Recorded information: Begin

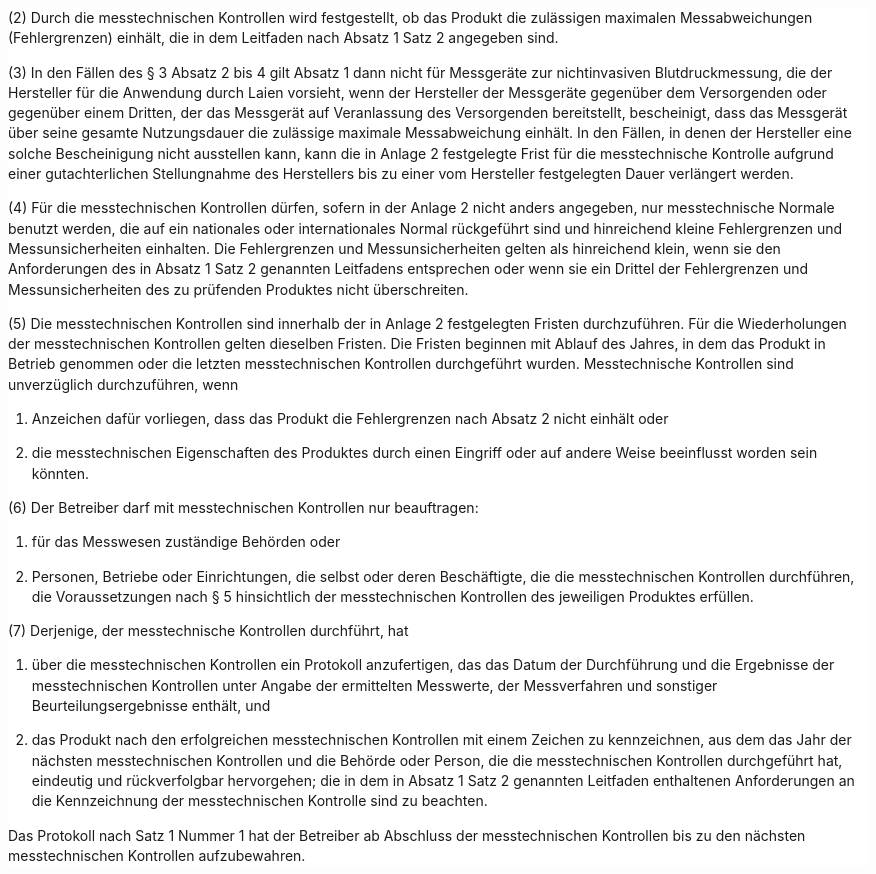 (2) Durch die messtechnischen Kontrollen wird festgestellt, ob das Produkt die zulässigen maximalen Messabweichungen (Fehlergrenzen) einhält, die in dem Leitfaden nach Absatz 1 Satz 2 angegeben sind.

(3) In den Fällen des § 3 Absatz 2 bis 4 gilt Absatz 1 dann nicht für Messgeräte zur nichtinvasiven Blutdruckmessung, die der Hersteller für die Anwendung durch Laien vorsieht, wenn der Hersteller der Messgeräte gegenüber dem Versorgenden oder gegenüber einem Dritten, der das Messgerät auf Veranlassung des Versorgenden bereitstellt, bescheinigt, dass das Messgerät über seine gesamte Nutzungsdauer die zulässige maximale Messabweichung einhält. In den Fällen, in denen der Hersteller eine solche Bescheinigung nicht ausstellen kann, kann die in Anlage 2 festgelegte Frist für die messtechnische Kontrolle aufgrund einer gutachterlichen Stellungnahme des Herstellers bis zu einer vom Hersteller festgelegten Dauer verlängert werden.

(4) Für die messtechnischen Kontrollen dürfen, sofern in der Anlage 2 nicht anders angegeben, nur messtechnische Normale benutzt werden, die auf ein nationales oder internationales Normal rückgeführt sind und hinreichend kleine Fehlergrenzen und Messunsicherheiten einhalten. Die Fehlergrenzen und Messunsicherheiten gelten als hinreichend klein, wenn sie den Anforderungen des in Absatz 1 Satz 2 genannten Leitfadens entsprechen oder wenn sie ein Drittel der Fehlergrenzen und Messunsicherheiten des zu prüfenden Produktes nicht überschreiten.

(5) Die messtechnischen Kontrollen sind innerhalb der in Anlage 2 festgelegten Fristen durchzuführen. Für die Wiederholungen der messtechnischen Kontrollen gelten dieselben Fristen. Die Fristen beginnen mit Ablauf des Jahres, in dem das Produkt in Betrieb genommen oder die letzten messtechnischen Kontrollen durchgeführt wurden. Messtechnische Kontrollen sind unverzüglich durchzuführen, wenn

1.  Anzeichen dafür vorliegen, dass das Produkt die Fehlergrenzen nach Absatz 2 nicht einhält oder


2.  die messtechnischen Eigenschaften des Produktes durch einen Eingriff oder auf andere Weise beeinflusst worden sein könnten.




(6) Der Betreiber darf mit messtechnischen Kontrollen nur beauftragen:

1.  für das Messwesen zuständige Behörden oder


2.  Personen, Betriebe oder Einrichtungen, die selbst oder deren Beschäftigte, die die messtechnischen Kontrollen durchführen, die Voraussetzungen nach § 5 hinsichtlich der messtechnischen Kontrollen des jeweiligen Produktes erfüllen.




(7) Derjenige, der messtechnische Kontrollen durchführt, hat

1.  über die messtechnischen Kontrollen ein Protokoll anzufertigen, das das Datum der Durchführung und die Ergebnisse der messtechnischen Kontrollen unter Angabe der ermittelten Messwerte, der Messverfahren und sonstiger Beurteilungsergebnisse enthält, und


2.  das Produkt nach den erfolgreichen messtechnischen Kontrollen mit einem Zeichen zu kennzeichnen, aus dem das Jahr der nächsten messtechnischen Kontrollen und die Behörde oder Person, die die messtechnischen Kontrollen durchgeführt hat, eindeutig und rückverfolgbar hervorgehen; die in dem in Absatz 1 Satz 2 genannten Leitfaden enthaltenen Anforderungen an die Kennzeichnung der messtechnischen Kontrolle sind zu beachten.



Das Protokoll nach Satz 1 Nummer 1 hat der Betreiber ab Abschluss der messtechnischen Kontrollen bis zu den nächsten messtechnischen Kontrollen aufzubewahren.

Recorded information: End

◆ **Task to complete**: Reproduce every line above containing "nächsten".

◆ **Response to the exercise**:
2.  das Produkt nach den erfolgreichen messtechnischen Kontrollen mit einem Zeichen zu kennzeichnen, aus dem das Jahr der nächsten messtechnischen Kontrollen und die Behörde oder Person, die die messtechnischen Kontrollen durchgeführt hat, eindeutig und rückverfolgbar hervorgehen; die in dem in Absatz 1 Satz 2 genannten Leitfaden enthaltenen Anforderungen an die Kennzeichnung der messtechnischen Kontrolle sind zu beachten.
Das Protokoll nach Satz 1 Nummer 1 hat der Betreiber ab Abschluss der messtechnischen Kontrollen bis zu den nächsten messtechnischen Kontrollen aufzubewahren.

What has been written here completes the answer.